No nos perdonamos ni el más mínimo indicio de nuestra frágil naturaleza. La falta de confianza en el ser humano se materializa de tres maneras: a través de una tecnología que nos mejora con una promesa de inmortalidad o de ralentización del envejecimiento –nótese que si se trata de una mejora se parte de una noción en la que el cuerpo humano no es fiable porque falla físicamente como ser mortal–; a través de una tecnología externa que compense nuestros errores humanos o nos sustituya debido a nuestra falibilidad –fallamos intelectualmente como seres falibles e imperfectos–; a través de leyes coactivas y de una tecnología de control porque somos seres de naturaleza destructiva –fallamos moralmente porque somos seres egoístas–.
No confiamos en nuestras capacidades a nivel individual, pero tampoco en la posibilidad de un mundo más justo articulado en un nosotros en el que no medie la coacción de la ley o el control tecnológico. Y lo que aparenta ser construido para hacer la vida más cómoda y mejor, en realidad está ahí para corregir una naturaleza –la nuestra– de la que no nos fiamos y a la que no damos ni una oportunidad.

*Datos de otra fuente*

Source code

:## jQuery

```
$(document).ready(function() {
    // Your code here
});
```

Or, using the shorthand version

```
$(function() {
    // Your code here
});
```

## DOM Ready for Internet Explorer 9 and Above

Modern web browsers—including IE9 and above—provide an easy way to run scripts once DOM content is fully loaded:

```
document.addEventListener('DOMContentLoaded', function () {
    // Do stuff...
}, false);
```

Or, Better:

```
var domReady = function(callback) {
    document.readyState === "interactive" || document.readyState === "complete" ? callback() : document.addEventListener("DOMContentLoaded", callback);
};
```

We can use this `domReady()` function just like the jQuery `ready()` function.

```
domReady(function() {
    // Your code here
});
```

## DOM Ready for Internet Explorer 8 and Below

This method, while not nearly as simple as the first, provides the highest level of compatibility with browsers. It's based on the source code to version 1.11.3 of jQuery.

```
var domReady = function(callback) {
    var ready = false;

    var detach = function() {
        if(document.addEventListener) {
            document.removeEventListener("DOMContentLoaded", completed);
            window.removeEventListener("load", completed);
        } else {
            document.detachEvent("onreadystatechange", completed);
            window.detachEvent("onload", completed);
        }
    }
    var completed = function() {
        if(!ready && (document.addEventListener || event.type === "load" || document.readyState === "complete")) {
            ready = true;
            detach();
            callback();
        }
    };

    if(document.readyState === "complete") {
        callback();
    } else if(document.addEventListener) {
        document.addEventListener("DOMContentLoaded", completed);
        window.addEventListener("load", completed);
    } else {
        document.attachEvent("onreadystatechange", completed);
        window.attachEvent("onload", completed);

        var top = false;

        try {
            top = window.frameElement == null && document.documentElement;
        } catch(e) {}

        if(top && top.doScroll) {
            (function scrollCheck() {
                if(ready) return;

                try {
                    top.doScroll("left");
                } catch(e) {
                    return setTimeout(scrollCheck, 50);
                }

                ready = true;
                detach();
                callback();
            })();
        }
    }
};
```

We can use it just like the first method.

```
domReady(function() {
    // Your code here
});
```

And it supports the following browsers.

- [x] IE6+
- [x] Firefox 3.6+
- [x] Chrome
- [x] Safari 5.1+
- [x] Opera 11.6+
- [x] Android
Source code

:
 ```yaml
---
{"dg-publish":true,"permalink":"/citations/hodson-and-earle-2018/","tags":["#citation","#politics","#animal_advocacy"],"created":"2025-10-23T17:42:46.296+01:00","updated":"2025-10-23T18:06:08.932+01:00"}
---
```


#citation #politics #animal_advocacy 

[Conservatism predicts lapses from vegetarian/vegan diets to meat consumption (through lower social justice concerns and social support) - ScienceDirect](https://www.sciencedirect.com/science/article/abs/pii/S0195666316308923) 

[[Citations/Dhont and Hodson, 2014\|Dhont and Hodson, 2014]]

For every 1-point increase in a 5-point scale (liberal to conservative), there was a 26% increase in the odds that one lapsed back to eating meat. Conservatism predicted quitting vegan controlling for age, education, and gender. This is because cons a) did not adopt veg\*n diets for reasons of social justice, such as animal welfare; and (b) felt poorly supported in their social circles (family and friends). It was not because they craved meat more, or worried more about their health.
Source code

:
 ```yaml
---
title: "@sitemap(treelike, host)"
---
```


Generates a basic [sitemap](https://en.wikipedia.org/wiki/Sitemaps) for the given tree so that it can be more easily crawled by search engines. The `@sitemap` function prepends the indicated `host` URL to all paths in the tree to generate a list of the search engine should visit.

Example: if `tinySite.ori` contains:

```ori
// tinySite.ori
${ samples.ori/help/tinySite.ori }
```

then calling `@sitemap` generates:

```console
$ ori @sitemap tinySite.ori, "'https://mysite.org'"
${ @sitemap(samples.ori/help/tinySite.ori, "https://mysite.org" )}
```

Esto sucede en los gestos más nimios como cuando, por ejemplo, usted que me lee, en una conversación sobre cine confía en sí mismo y en su memoria, se da tiempo y paciencia para acordarse del nombre de un actor que inicialmente no le viene a la cabeza o si cuando le falla la memoria busca su nombre con el smartphone. En realidad, su memoria no le falla. Solo requiere más tiempo. No se trata de rechazar la tecnología, sino de aprender a confiar en nuestras capacidades, reconocerlas y aceptarlas. No debería olvidarse que nadie ama a quien teme. Emerge una nueva pregunta: ¿qué tipo de futuro puede esperarse de una sociedad en la que prevalece la desconfianza? ¿Qué nos cabe esperar?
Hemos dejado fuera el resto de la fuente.